19 Thursday Mar 2015

Posted by kittycalash in History, Museums

≈ 6 Comments

Tags

historic house museums, historic interiors, history, interpretation, museum practice, Museums

IceDamFeb2015

I don’t mean the ice dams and icicles that plagued the house and streaked the service ell’s windows as they melted: I mean change.

I’m reading The Half Has Never Been Told (it kept selling out, so I only just got a copy), and thinking about the representation of a past that people would rather forget, and sometimes actively deny in the North– and the South, as you will tell from reading African-American History Fail.

Change in historic houses can be glacially-paced, as staff and docents alike resist changes to interpretation. Resistance to change is usually about comfort and confrontation, especially when the change is large.

I get that: Oh no, new stuff to learn. What was wrong with what we did before? But docents and staff get comfortable and loose sight of the context of the content they present. They say some interesting stuff.

Most jaw-dropping of all: Sometimes I like to pretend I’m Mrs Owner of the House. That one was creepy, to me. But it did give me some insight into the “ooh, wish I lived here” backwardly aspirational tour motivation.

How would you feel if living here meant you owned and traded slaves? Defended the slave trade in Congress? If a small girl had the care of your horses? We don’t ask those specific questions, but I think we need to. Slavery is slavery.

In the 1790 census of Rhode Island, there are 948 slaves, representing 1.3% of the population. That would be 13,000 people of Rhode Island’s total population today, less than the city of Central Falls (19,383 in the last census, and one of our smallest towns).

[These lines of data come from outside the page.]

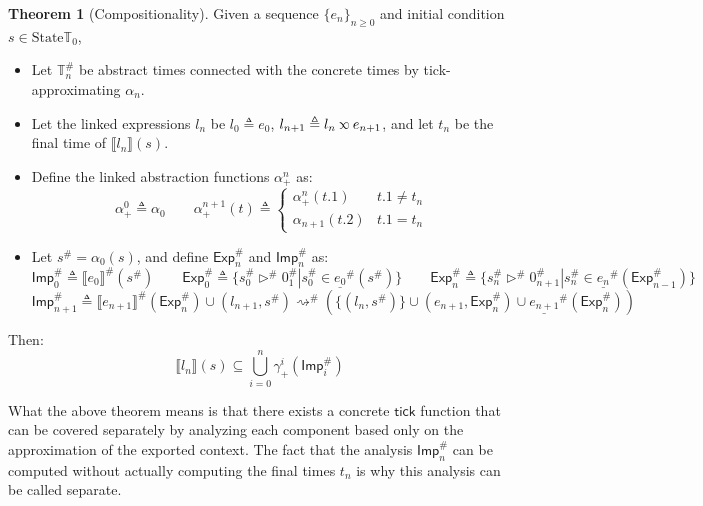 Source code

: \documentclass[acmsmall,review]{acmart}\settopmatter{printfolios=true,printccs=false,printacmref=false}
\theoremstyle{definition}
\newtheorem{thm}{Theorem}[section]
\newcommand*{\A}[1]{{#1}^{\#}}
\newcommand*{\Time}{\mathbb{T}}
\newcommand*{\ATime}{\A{\Time}}
\newcommand*{\State}{\text{State}}
\newcommand*{\semlink}{\mathbin{\rotatebox[origin=c]{180}{$\propto$}}}
\newcommand*{\link}[2]{{#1}\semlink{#2}}
\newcommand*{\Exp}{\mathsf{Exp}}
\newcommand*{\Imp}{\mathsf{Imp}}
\newcommand*{\sembracket}[1]{\lBrack{#1}\rBrack}
\newcommand*{\tick}{\mathsf{tick}}
\begin{document}
\begin{thm}[Compositionality]
  Given a sequence $\{e_n\}_{n\ge 0}$ and initial condition $s\in\State{\Time_0}$,

  \begin{itemize}
    \item Let $\ATime_n$ be abstract times connected with the concrete times by tick-approximating $\alpha_n$.
    \item Let the linked expressions $l_n$ be $l_0\triangleq e_0$, $l_{n+1}\triangleq\link{l_n}{e_{n+1}}$, and let $t_n$ be the final time of $\sembracket{l_n}(s)$.
    \item Define the linked abstraction functions $\alpha^{n}_+$ as:
          \[
            \alpha^0_+\triangleq\alpha_0
            \qquad
            \alpha^{n+1}_+(t)\triangleq
            \begin{cases}
              \alpha^n_+(t.1)   & t.1\neq t_n \\
              \alpha_{n+1}(t.2) & t.1=t_n
            \end{cases}
          \]
    \item Let $\A{s}=\alpha_0(s)$, and define $\A\Exp_n$ and $\A\Imp_n$ as:
          \[
            \A\Imp_0\triangleq\A{\sembracket{e_0}}(\A{s})\qquad
            \A\Exp_0\triangleq\{\A{s}_0\A\rhd\A{0}_1|\A{s}_0\in\A{\underline{e_0}}(\A{s})\}\qquad
            \A\Exp_{n}\triangleq\{\A{s}_n\A\rhd\A{0}_{n+1}|\A{s}_{n}\in\A{\underline{e_{n}}}(\A\Exp_{n-1})\}
          \]
          \[
            \A\Imp_{n+1}\triangleq\A{\sembracket{e_{n+1}}}(\A\Exp_n)\cup(l_{n+1},\A{s})\A\rightsquigarrow(\{(l_n,\A{s})\}\cup(e_{n+1},\A\Exp_n)\cup\A{\underline{e_{n+1}}}(\A\Exp_{n}))
          \]
  \end{itemize}

  Then:
  \[
    \sembracket{l_n}(s)\subseteq\bigcup_{i=0}^{n}{\gamma^i_+(\A\Imp_i)}
  \]
\end{thm}

What the above theorem means is that there exists a concrete $\tick$ function that can be covered separately by analyzing each component based only on the approximation of the exported context.
The fact that the analysis $\A\Imp_n$ can be computed without actually computing the final times $t_n$ is why this analysis can be called separate.


\end{document}
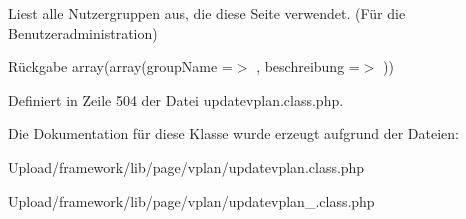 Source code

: Liest alle Nutzergruppen aus, die diese Seite verwendet. (Für die Benutzeradministration) \begin{DoxyReturn}{Rückgabe}
array(array(\textquotesingle{}group\+Name\textquotesingle{} =$>$ \textquotesingle{}\textquotesingle{}, \textquotesingle{}beschreibung\textquotesingle{} =$>$ \textquotesingle{}\textquotesingle{})) 
\end{DoxyReturn}


Definiert in Zeile 504 der Datei updatevplan.\+class.\+php.



Die Dokumentation für diese Klasse wurde erzeugt aufgrund der Dateien\+:\begin{DoxyCompactItemize}
\item 
Upload/framework/lib/page/vplan/updatevplan.\+class.\+php\item 
Upload/framework/lib/page/vplan/updatevplan\+\_\+.\+class.\+php\end{DoxyCompactItemize}
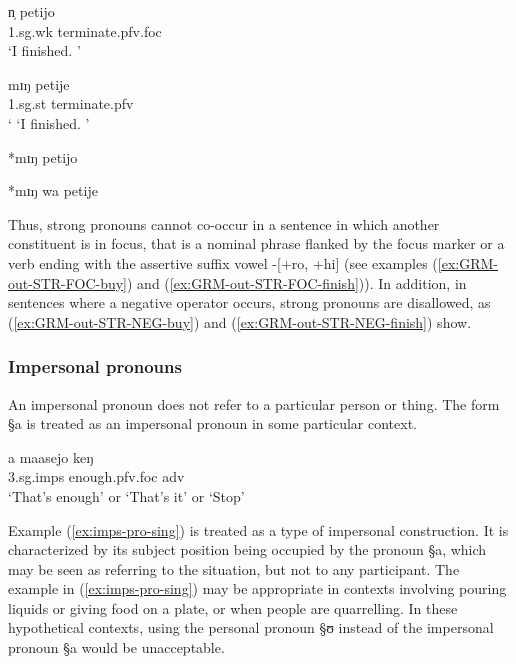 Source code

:   \begin{exe}
  \ex\label{ex:GRM-weak-strong-verb}
   \begin{xlist}

   
   \ex\label{ex:}
\gll    n̩   petijo\\
    {\sc 1.sg.wk}  {terminate.{\sc pfv.foc}}  \\
\glt  `I finished. ' 


   \ex\label{ex:}
\gll    mɪŋ   petije\\
     {\sc  1.sg.st} {terminate.{\sc pfv}} \\
\glt  ` `I finished. '  

   \ex\label{ex:GRM-out-STR-FOC-finish}
  *mɪŋ   petijo

   \ex\label{ex:GRM-out-STR-NEG-finish}
  *mɪŋ   wa petije
         
   \end{xlist}
  \end{exe}

Thus, strong pronouns cannot co-occur in a sentence in which another
constituent is in focus, that is a nominal phrase  flanked by the focus
marker  or   a
verb ending with the assertive suffix vowel   {\sc -[+ro,  +hi]}    (see
examples 
(\ref{ex:GRM-out-STR-FOC-buy}) and (\ref{ex:GRM-out-STR-FOC-finish})). In
addition,  in
sentences 
where a negative operator occurs, strong pronouns are disallowed, as  
(\ref{ex:GRM-out-STR-NEG-buy}) and   (\ref{ex:GRM-out-STR-NEG-finish}) show.

  
  
  
 \subsubsection{Impersonal pronouns}
 \label{sec:GRM-impers-pro}

An impersonal pronoun does  not refer to a particular person or thing. The form
{\S a} is treated as an impersonal pronoun  in some
particular context.

               
\begin{exe} 
\ex\label{ex:imps-pro-sing}
\gll a maasejo keŋ\\
     {\sc 3.sg.imps}  enough.{\sc pfv.foc} {\sc adv}\\
\glt `That's enough' or `That's it' or `Stop'
\end{exe}

Example (\ref{ex:imps-pro-sing}) is treated as a type of impersonal
construction. It is characterized by its  subject position being  occupied by 
the
pronoun {\S a}, which may be seen as referring to the situation,  but not to any
participant. The example in  (\ref{ex:imps-pro-sing}) may
be appropriate in contexts involving pouring  liquids or giving food on a plate,
or when people are quarrelling. In these hypothetical contexts, using the
personal
pronoun {\S ʊ} instead of  the  impersonal pronoun  {\S a} would be
unacceptable.  

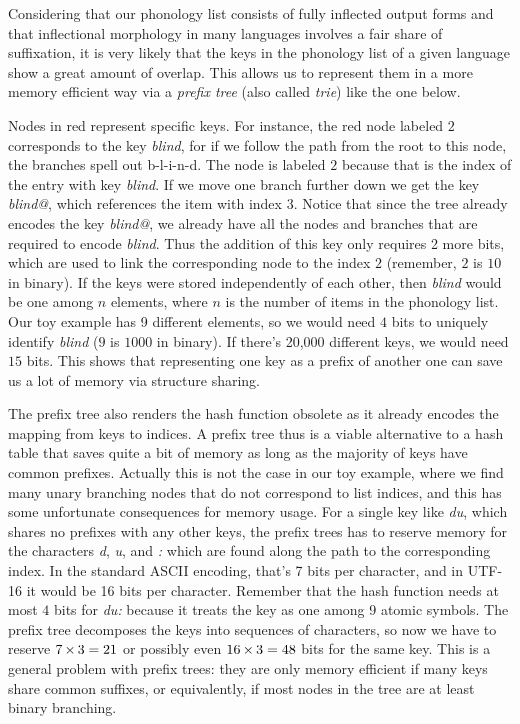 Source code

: Considering that our phonology list consists of fully inflected output forms and that inflectional morphology in many languages involves a fair share of suffixation,  it is very likely that the keys in the phonology list of a given language show a great amount of overlap.
This allows us to represent them in a more memory efficient way via a \emph{prefix tree} (also called \emph{trie}) like the one below.
%
\begin{center}
    
\end{center}
%
Nodes in red represent specific keys.
For instance, the red node labeled $2$ corresponds to the key \emph{blind}, for if we follow the path from the root to this node, the branches spell out b-l-i-n-d.
The node is labeled $2$ because that is the index of the entry with key \emph{blind}.
If we move one branch further down we get the key \emph{blind@}, which references the item with index $3$.
Notice that since the tree already encodes the key \emph{blind@}, we already have all the nodes and branches that are required to encode \emph{blind}.
Thus the addition of this key only requires 2 more bits, which are used to link the corresponding node to the index $2$ (remember, $2$ is $10$ in binary).
If the keys were stored independently of each other, then \emph{blind} would be one among $n$ elements, where $n$ is the number of items in the phonology list.
Our toy example has 9 different elements, so we would need $4$ bits to uniquely identify \emph{blind} ($9$ is $1000$ in binary).
If there's 20,000 different keys, we would need $15$ bits.
This shows that representing one key as a prefix of another one can save us a lot of memory via structure sharing.

The prefix tree also renders the hash function obsolete as it already encodes the mapping from keys to indices.
A prefix tree thus is a viable alternative to a hash table that saves quite a bit of memory as long as the majority of keys have common prefixes.
Actually this is not the case in our toy example, where we find many unary branching nodes that do not correspond to list indices, and this has some unfortunate consequences for memory usage.
For a single key like \emph{du}, which shares no prefixes with any other keys, the prefix trees has to reserve memory for the characters \emph{d}, \emph{u}, and \emph{:} which are found along the path to the corresponding index.
In the standard ASCII encoding, that's 7 bits per character, and in UTF-16 it would be 16 bits per character.
Remember that the hash function needs at most $4$ bits for \emph{du:} because it treats the key as one among 9 atomic symbols.
The prefix tree decomposes the keys into sequences of characters, so now we have to reserve $7 \mathop{\times} 3 = 21$ or possibly even $16 \mathop{\times} 3 = 48$ bits for the same key.
This is a general problem with prefix trees: they are only memory efficient if many keys share common suffixes, or equivalently, if most nodes in the tree are at least binary branching.

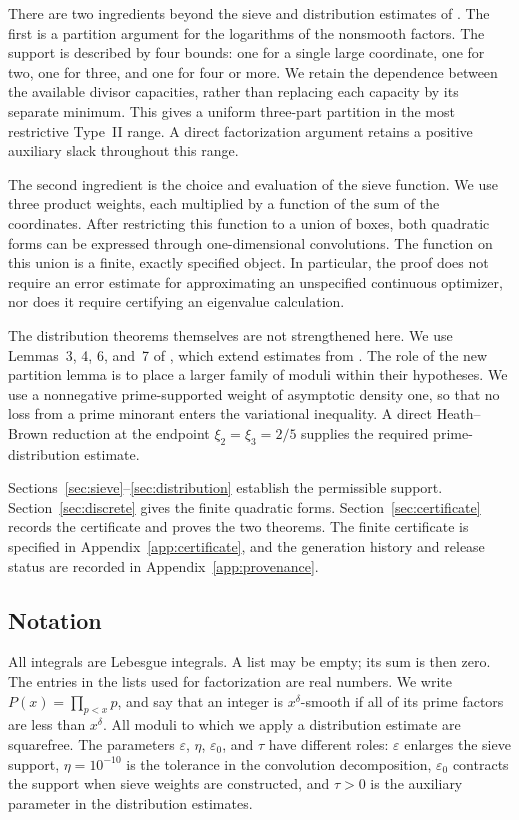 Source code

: \documentclass[11pt,reqno]{amsart}
\theoremstyle{definition}
\theoremstyle{remark}
\numberwithin{equation}{section}
\begin{document}
There are two ingredients beyond the sieve and distribution estimates
of \cite{Stadlmann26}. The first is a partition argument for the
logarithms of the nonsmooth factors. The support is described by four
bounds: one for a single large coordinate, one for two, one for three,
and one for four or more. We retain the dependence between the available
divisor capacities, rather than replacing each capacity by its separate
minimum. This gives a uniform three-part partition in the most
restrictive Type~II range. A direct factorization argument retains a
positive auxiliary slack throughout this range.

The second ingredient is the choice and evaluation of the sieve
function. We use three product weights, each multiplied by a function of
the sum of the coordinates. After restricting this function to a union
of boxes, both quadratic forms can be expressed through one-dimensional
convolutions. The function on this union is a finite, exactly specified
object. In particular, the proof does not require an error estimate for
approximating an unspecified continuous optimizer, nor does it require
certifying an eigenvalue calculation.

The distribution theorems themselves are not strengthened here. We use
Lemmas~3, 4, 6, and~7 of \cite{Stadlmann26}, which extend estimates from
\cite{BakerIrving,PolymathDistribution,Stadlmann25}. The role of the new
partition lemma is to place a larger family of moduli within their
hypotheses. We use a nonnegative prime-supported weight of asymptotic
density one, so that no loss from a prime minorant enters the variational
inequality.  A direct Heath--Brown reduction at the endpoint
$\xi_2=\xi_3=2/5$ supplies the required prime-distribution estimate.

Sections~\ref{sec:sieve}--\ref{sec:distribution} establish the permissible
support. Section~\ref{sec:discrete} gives the finite quadratic forms.
Section~\ref{sec:certificate} records the certificate and proves the two
theorems. The finite certificate is specified in Appendix~\ref{app:certificate},
and the generation history and release status are recorded in
Appendix~\ref{app:provenance}.

\subsection{Notation}
All integrals are Lebesgue integrals. A list may be empty; its sum is then
zero. The entries in the lists used for factorization are real numbers.
We write $P(x)=\prod_{p<x}p$, and say that an integer is $x^\delta$-smooth
if all of its prime factors are less than $x^\delta$. All moduli to which
we apply a distribution estimate are squarefree. The parameters
$\varepsilon$, $\eta$, $\varepsilon_0$, and $\tau$ have different roles:
$\varepsilon$ enlarges the sieve support, $\eta=10^{-10}$ is the tolerance
in the convolution decomposition, $\varepsilon_0$ contracts the support
when sieve weights are constructed, and $\tau>0$ is the auxiliary
parameter in the distribution estimates.
\end{document}
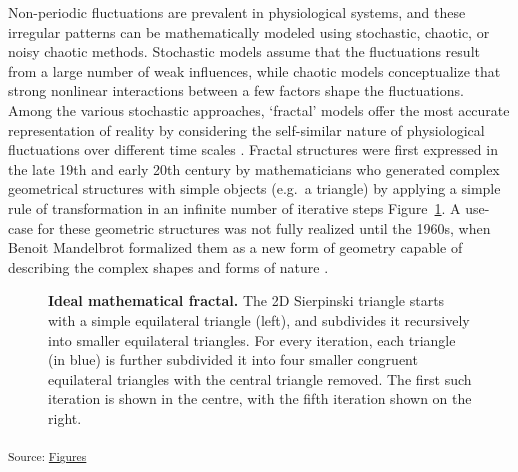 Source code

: \documentclass[
  sn-vancouver,
  Numbered,
  referee,
  lineno]{sn-jnl}
\begin{document}
Non-periodic fluctuations are prevalent in physiological systems, and
these irregular patterns can be mathematically modeled using stochastic,
chaotic, or noisy chaotic methods. Stochastic models assume that the
fluctuations result from a large number of weak influences, while
chaotic models conceptualize that strong nonlinear interactions between
a few factors shape the fluctuations. Among the various stochastic
approaches, `fractal' models offer the most accurate representation of
reality by considering the self-similar nature of physiological
fluctuations over different time scales
\citep{ekeFractalCharacterizationComplexity2002}. Fractal structures
were first expressed in the late 19th and early 20th century by
mathematicians who generated complex geometrical structures with simple
objects (e.g.~a triangle) by applying a simple rule of transformation in
an infinite number of iterative steps Figure~\ref{fig-fractal}. A
use-case for these geometric structures was not fully realized until the
1960s, when Benoit Mandelbrot formalized them as a new form of geometry
capable of describing the complex shapes and forms of nature
\citep{mandelbrotHowLongCoast1967}.

\begin{figure}[H]


\caption{\label{fig-fractal}\textbf{Ideal mathematical fractal.} The 2D
Sierpinski triangle starts with a simple equilateral triangle (left),
and subdivides it recursively into smaller equilateral triangles. For
every iteration, each triangle (in blue) is further subdivided it into
four smaller congruent equilateral triangles with the central triangle
removed. The first such iteration is shown in the centre, with the fifth
iteration shown on the right.}

\end{figure}%

\textsubscript{Source:
\href{https://WeberLab.github.io/Hurst_LitReview/notebooks/Figures-preview.html\#cell-fig-fractal}{Figures}}
\end{document}
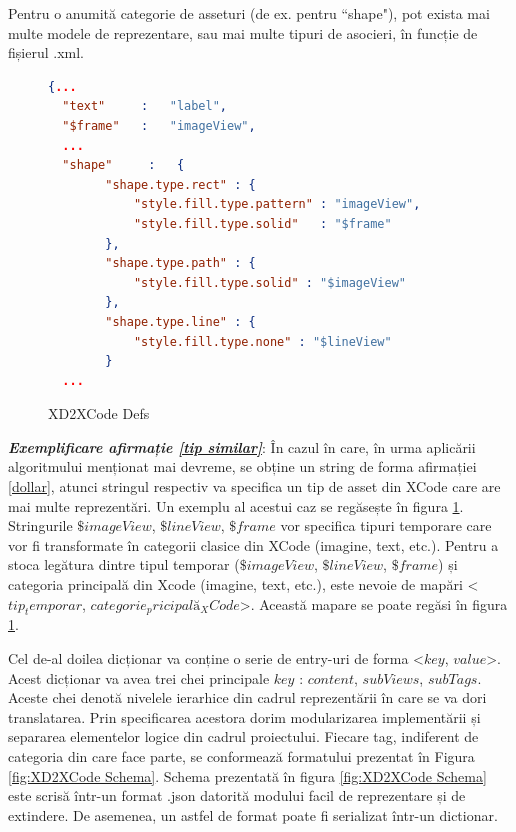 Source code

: \begin{myNote}\label{tip similar}

Pentru o anumită categorie de asseturi (de ex. pentru ``shape"), pot exista mai multe modele de reprezentare, sau mai multe tipuri de asocieri, în funcție de fișierul .xml.
\end{myNote}

\begin{figure}[!htbp]
\begin{lstlisting}[language=json,firstnumber=1]
  {...
  "text"     :   "label",
  "$frame"   :   "imageView",
  ...
  "shape"     :   {
        "shape.type.rect" : {
            "style.fill.type.pattern" : "imageView",
            "style.fill.type.solid"   : "$frame"
        },
        "shape.type.path" : {
            "style.fill.type.solid" : "$imageView"
        },
        "shape.type.line" : {
            "style.fill.type.none" : "$lineView"
        }
  ...
\end{lstlisting}
\caption{XD2XCode Defs} \label{fig:XD2XCode Defs}
\end{figure}

\textbf{\textit{Exemplificare afirmație \ref{tip similar}}}: În cazul în care, în urma aplicării algoritmului menționat mai devreme, se obține un string de forma afirmației \ref{dollar}, atunci stringul respectiv va specifica un tip de asset din XCode care are mai multe reprezentări. Un exemplu al acestui caz se regăsește în figura \ref{fig:XD2XCode Defs}. Stringurile $\$imageView$, $\$lineView$, $\$frame$ vor specifica tipuri temporare care vor fi transformate în categorii clasice din XCode (imagine, text, etc.). Pentru a stoca legătura dintre tipul temporar ($\$imageView$, $\$lineView$, $\$frame$) și categoria principală din Xcode (imagine, text, etc.), este nevoie de mapări <$tip_temporar$, $categorie_pricipală_XCode$>. Această mapare se poate regăsi în figura \ref{fig:XD2XCode Defs}.

Cel de-al doilea dicționar va conține o serie de entry-uri de forma <$key$, $value$>. Acest dicționar va avea trei chei principale $key$ : $content$, $subViews$, $subTags$. Aceste chei denotă nivelele ierarhice din cadrul reprezentării în care se va dori translatarea. Prin specificarea acestora dorim modularizarea implementării și separarea elementelor logice din cadrul proiectului. Fiecare tag, indiferent de categoria din care face parte, se conformează formatului prezentat în Figura \ref{fig:XD2XCode Schema}.
Schema prezentată în figura \ref{fig:XD2XCode Schema} este scrisă într-un format .json datorită modului facil de reprezentare și de extindere. De asemenea, un astfel de format poate fi serializat într-un dictionar.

We think it’s a small number, but to those 948 people, being enslaved was everything. I don’t necessarily want to make our visitors feel personal guilt about slavery– that’s up to them–but I do want to them to think about what slavery meant, and what it did, as an economic system.

I want visitors to understand that the beauty of the house they see is built in part on the ugly and forced exploitation of a class of people. If they relate that to the rest of the world they inhabit today, even better. I think we owe at least this much to every site where enslaved people worked or lived.